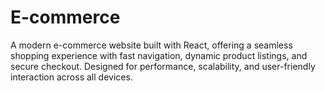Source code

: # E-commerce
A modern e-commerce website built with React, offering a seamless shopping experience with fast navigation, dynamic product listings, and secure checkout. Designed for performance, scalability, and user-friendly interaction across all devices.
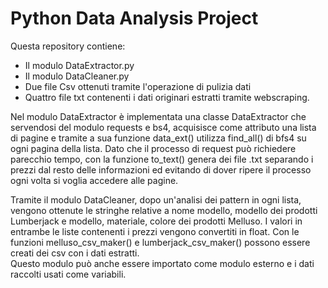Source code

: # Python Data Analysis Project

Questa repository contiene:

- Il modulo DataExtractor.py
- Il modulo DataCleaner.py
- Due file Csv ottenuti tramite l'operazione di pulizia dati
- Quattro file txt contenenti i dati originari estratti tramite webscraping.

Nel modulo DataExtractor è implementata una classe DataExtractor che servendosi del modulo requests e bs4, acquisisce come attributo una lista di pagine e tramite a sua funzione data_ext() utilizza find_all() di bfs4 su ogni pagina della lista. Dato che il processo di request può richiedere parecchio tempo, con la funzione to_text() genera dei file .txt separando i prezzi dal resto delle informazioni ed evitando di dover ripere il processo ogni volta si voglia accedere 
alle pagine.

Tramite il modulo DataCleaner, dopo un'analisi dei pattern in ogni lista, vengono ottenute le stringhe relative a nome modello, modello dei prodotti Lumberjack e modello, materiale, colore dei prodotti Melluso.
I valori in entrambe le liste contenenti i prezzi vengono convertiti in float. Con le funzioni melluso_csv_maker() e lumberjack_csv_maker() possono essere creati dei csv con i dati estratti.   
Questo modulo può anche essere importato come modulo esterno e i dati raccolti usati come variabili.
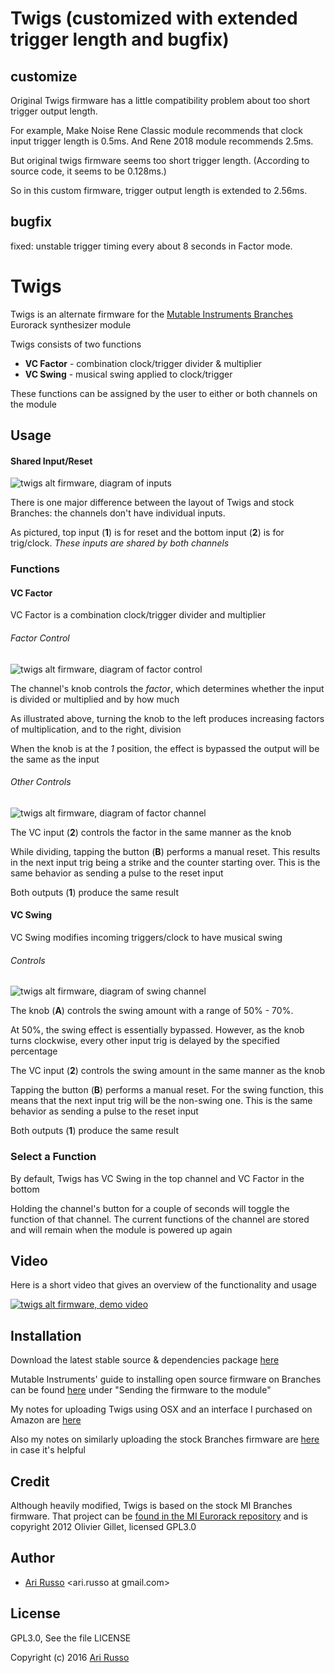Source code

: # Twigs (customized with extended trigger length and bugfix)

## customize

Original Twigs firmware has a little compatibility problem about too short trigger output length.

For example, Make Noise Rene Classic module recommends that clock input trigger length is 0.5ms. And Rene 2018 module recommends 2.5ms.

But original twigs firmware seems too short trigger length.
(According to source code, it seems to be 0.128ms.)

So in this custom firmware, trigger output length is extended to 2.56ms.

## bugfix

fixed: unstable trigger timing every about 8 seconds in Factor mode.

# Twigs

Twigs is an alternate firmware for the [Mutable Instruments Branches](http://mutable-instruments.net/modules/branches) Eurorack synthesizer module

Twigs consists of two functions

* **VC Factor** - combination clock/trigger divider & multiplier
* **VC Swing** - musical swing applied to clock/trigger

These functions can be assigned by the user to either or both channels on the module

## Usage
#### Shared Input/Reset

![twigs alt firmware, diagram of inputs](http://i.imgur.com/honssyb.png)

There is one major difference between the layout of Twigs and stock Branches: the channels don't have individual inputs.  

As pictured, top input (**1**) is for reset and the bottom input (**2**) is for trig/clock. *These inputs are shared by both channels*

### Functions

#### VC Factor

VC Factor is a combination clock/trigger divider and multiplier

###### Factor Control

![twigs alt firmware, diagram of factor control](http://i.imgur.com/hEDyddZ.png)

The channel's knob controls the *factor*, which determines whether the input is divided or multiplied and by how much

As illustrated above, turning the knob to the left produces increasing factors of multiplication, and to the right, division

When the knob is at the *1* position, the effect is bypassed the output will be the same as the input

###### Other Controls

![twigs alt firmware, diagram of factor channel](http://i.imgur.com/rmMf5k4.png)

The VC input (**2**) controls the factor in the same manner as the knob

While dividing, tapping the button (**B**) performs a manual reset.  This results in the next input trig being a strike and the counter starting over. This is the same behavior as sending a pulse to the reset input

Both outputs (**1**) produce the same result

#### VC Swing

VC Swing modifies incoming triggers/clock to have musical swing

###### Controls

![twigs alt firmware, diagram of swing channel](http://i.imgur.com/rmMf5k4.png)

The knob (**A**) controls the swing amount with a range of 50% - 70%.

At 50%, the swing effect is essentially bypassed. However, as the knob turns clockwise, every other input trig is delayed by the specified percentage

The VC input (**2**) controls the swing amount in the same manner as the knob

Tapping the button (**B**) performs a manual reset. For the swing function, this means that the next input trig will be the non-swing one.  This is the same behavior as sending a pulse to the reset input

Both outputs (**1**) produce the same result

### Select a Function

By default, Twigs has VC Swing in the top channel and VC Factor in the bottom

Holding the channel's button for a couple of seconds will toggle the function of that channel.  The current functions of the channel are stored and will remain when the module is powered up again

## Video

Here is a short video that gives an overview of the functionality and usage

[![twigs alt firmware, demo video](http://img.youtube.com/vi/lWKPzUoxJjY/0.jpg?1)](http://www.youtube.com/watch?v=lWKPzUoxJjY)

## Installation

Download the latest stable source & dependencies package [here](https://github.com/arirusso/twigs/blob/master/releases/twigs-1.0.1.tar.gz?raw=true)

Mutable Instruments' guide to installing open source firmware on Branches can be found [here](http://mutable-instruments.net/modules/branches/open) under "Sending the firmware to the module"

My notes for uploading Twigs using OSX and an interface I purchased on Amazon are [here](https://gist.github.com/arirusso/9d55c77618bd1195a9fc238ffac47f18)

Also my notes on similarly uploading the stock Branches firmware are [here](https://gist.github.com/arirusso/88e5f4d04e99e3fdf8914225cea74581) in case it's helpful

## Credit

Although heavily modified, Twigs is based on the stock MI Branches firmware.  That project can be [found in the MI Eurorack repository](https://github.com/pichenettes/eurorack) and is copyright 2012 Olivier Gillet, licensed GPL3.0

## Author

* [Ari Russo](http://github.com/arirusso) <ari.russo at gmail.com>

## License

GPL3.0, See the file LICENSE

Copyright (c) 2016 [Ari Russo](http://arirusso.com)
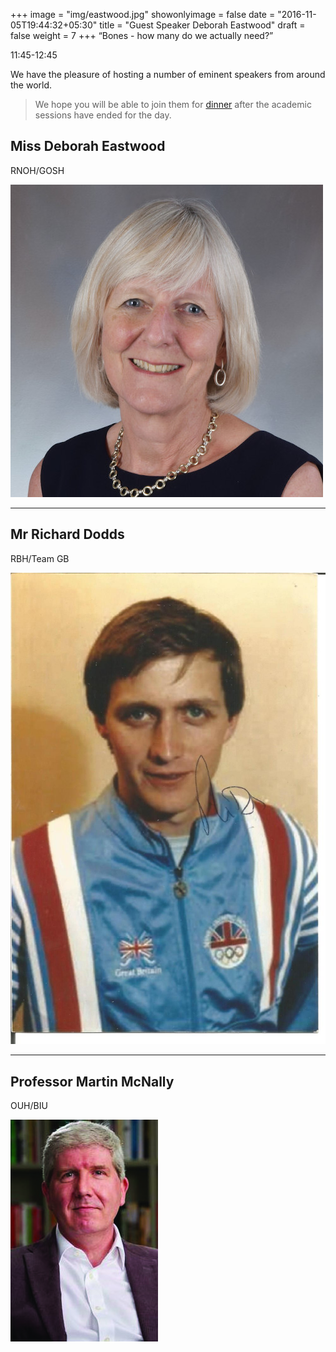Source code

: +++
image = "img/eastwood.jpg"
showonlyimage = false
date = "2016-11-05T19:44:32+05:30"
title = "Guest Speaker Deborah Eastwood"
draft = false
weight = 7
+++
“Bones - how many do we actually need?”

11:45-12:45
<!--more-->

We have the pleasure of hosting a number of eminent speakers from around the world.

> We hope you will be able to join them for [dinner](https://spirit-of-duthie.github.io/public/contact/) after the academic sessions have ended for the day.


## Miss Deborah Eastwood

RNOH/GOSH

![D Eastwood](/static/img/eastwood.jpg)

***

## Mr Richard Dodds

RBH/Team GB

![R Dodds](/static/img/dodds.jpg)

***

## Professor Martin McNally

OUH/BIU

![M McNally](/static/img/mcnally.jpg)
* * *
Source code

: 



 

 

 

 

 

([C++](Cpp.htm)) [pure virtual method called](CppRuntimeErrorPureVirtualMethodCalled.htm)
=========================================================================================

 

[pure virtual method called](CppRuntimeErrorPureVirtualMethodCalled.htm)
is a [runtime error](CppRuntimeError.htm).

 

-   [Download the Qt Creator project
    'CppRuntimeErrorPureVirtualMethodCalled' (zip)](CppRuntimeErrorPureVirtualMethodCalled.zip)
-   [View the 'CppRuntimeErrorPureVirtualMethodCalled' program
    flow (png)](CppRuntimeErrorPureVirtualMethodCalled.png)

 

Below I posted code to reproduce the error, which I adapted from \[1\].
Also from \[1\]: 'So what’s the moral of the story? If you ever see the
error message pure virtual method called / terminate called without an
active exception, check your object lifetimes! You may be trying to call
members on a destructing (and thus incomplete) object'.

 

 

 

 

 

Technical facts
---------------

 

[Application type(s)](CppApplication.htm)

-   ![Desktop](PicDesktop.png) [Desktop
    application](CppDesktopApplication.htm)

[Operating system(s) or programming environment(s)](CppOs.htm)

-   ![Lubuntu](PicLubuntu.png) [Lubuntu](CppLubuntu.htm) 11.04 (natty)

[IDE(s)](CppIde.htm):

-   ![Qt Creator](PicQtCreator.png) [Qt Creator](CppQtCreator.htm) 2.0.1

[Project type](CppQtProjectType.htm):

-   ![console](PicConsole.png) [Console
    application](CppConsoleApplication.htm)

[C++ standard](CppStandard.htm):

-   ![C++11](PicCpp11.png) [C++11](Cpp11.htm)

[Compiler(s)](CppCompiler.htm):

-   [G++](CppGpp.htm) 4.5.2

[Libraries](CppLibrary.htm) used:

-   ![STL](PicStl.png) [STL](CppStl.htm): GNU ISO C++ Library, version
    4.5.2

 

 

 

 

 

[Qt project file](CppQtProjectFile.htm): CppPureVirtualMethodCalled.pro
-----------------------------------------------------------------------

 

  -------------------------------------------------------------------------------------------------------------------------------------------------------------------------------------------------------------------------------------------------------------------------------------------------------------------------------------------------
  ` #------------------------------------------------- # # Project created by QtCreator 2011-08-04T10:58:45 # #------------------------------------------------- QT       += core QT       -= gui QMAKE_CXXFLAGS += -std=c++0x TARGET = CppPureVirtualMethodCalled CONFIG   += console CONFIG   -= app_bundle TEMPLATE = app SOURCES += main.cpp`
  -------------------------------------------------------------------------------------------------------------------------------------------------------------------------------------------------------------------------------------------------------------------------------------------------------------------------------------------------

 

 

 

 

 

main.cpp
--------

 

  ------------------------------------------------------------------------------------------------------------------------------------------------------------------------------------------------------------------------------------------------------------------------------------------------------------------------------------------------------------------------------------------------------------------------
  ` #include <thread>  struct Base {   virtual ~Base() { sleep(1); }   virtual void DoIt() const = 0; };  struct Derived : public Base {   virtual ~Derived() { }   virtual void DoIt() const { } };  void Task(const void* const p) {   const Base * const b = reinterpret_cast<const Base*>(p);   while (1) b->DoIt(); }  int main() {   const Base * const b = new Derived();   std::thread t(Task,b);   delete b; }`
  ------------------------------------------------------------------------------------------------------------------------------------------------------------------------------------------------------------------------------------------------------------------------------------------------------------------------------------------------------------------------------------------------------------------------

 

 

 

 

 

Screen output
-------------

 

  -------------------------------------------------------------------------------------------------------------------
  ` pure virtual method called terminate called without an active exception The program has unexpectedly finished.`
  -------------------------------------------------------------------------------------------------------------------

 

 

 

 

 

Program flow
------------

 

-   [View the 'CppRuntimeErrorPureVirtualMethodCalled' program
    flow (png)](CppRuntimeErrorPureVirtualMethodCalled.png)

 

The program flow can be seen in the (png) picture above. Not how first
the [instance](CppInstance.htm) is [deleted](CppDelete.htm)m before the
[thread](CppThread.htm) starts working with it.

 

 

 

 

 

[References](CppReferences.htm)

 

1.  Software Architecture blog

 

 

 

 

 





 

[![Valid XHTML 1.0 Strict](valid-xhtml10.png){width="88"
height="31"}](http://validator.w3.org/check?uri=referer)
* * *
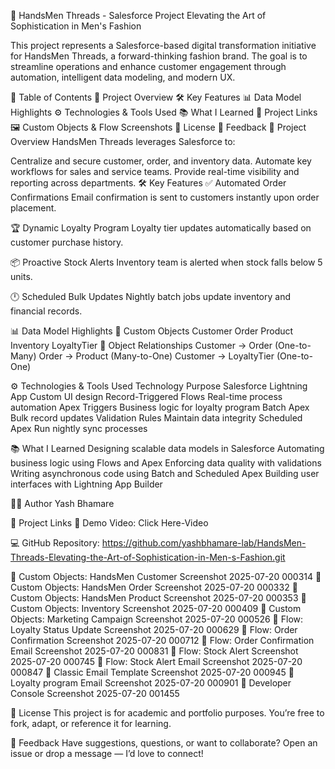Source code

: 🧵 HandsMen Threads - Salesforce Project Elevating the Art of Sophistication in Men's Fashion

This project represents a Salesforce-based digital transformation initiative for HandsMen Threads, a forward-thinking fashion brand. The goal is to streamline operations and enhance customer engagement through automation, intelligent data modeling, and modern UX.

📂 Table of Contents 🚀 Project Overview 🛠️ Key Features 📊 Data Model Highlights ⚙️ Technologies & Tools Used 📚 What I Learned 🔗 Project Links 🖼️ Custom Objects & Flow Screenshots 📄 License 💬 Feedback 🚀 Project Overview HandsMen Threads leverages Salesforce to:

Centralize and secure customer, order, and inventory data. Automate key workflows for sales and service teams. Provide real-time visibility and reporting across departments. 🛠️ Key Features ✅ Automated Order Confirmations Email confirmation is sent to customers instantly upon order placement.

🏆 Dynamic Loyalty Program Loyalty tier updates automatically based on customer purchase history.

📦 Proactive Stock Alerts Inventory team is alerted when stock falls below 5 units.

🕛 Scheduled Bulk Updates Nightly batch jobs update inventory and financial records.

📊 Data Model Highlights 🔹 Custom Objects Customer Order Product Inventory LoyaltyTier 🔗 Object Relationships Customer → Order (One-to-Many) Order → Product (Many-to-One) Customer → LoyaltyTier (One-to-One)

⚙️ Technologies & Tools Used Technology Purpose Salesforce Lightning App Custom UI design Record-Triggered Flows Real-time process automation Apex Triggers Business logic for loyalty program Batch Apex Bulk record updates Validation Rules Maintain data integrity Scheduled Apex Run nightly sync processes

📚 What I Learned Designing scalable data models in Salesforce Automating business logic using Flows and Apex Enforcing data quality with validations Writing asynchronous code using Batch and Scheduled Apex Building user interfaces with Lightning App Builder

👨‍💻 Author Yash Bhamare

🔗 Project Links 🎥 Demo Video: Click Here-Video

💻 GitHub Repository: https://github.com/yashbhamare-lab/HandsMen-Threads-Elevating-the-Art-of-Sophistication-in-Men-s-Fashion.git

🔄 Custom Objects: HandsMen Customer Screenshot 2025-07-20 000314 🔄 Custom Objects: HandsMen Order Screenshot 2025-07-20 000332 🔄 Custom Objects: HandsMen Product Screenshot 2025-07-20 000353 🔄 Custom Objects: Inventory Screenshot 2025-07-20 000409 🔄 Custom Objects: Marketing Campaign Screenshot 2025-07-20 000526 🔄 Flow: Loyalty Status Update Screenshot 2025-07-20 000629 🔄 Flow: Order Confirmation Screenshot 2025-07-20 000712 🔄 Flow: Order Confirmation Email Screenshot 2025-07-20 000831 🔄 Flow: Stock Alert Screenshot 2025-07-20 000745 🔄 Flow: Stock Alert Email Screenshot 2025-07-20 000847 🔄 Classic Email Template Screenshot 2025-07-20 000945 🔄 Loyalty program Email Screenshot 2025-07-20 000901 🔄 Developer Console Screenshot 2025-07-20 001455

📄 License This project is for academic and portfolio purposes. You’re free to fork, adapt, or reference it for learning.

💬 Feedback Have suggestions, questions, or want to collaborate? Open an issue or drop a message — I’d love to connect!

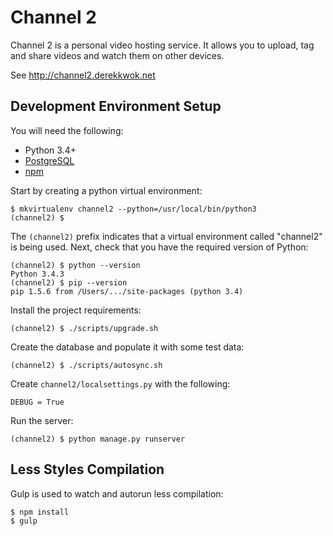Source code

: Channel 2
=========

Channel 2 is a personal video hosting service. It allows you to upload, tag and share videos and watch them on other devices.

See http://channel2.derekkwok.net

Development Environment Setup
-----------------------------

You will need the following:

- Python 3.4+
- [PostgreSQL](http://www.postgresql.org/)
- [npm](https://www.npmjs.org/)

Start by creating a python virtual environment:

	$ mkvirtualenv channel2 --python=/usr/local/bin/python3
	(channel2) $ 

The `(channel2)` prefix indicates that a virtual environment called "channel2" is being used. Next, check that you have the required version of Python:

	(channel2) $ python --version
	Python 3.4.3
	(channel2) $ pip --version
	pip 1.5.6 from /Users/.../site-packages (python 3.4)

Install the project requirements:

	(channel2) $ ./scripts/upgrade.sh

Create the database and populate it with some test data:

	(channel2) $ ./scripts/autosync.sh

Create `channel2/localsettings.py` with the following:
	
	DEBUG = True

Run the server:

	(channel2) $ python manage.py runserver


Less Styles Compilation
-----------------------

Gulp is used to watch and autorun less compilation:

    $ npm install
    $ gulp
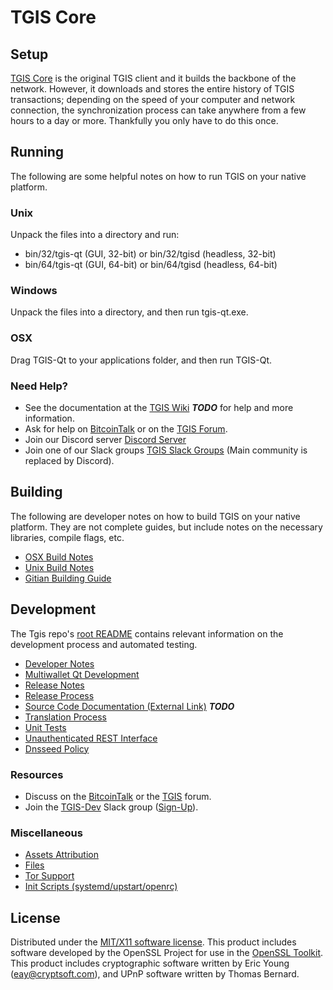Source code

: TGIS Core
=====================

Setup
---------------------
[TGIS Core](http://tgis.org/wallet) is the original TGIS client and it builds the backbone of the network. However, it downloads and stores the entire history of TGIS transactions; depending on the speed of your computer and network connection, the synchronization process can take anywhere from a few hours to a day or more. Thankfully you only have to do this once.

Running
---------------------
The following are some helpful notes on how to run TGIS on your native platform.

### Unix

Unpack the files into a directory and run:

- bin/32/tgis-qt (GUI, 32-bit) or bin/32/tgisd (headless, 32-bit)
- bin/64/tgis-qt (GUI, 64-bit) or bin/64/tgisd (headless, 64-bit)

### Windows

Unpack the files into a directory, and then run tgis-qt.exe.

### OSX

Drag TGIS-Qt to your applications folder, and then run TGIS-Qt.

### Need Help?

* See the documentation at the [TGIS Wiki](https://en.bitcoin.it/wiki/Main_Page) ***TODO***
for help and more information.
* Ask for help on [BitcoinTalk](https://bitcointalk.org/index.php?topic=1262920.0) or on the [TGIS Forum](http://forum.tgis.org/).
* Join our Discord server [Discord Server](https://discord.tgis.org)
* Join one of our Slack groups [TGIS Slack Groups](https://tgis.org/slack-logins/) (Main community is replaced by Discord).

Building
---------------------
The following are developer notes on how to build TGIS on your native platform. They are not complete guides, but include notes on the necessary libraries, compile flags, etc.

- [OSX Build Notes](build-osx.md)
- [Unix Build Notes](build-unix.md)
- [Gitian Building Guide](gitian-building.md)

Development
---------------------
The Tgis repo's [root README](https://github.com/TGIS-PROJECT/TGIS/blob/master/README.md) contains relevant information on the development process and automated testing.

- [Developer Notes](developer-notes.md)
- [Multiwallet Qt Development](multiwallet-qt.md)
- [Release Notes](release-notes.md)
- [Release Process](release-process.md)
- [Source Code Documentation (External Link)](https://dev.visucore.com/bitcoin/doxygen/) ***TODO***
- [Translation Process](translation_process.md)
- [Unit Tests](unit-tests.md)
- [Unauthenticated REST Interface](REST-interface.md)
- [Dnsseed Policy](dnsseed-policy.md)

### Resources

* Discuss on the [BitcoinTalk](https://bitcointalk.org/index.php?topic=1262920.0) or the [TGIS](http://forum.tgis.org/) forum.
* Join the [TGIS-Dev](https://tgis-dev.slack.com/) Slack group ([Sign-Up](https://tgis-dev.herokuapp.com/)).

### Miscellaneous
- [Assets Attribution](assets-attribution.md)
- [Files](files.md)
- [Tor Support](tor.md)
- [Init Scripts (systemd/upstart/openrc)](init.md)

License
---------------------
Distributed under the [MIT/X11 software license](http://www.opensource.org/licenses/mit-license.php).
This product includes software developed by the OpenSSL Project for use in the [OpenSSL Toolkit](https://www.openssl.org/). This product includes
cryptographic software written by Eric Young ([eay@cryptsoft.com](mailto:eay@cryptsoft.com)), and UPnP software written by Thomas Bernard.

Work order:
For this exercise, output exactly the lines above from the line with "Twigs is an" to the line with "divider & multiplier", counting both, and leave out the rest.

Answer below:
Twigs is an alternate firmware for the [Mutable Instruments Branches](http://mutable-instruments.net/modules/branches) Eurorack synthesizer module

Twigs consists of two functions

* **VC Factor** - combination clock/trigger divider & multiplier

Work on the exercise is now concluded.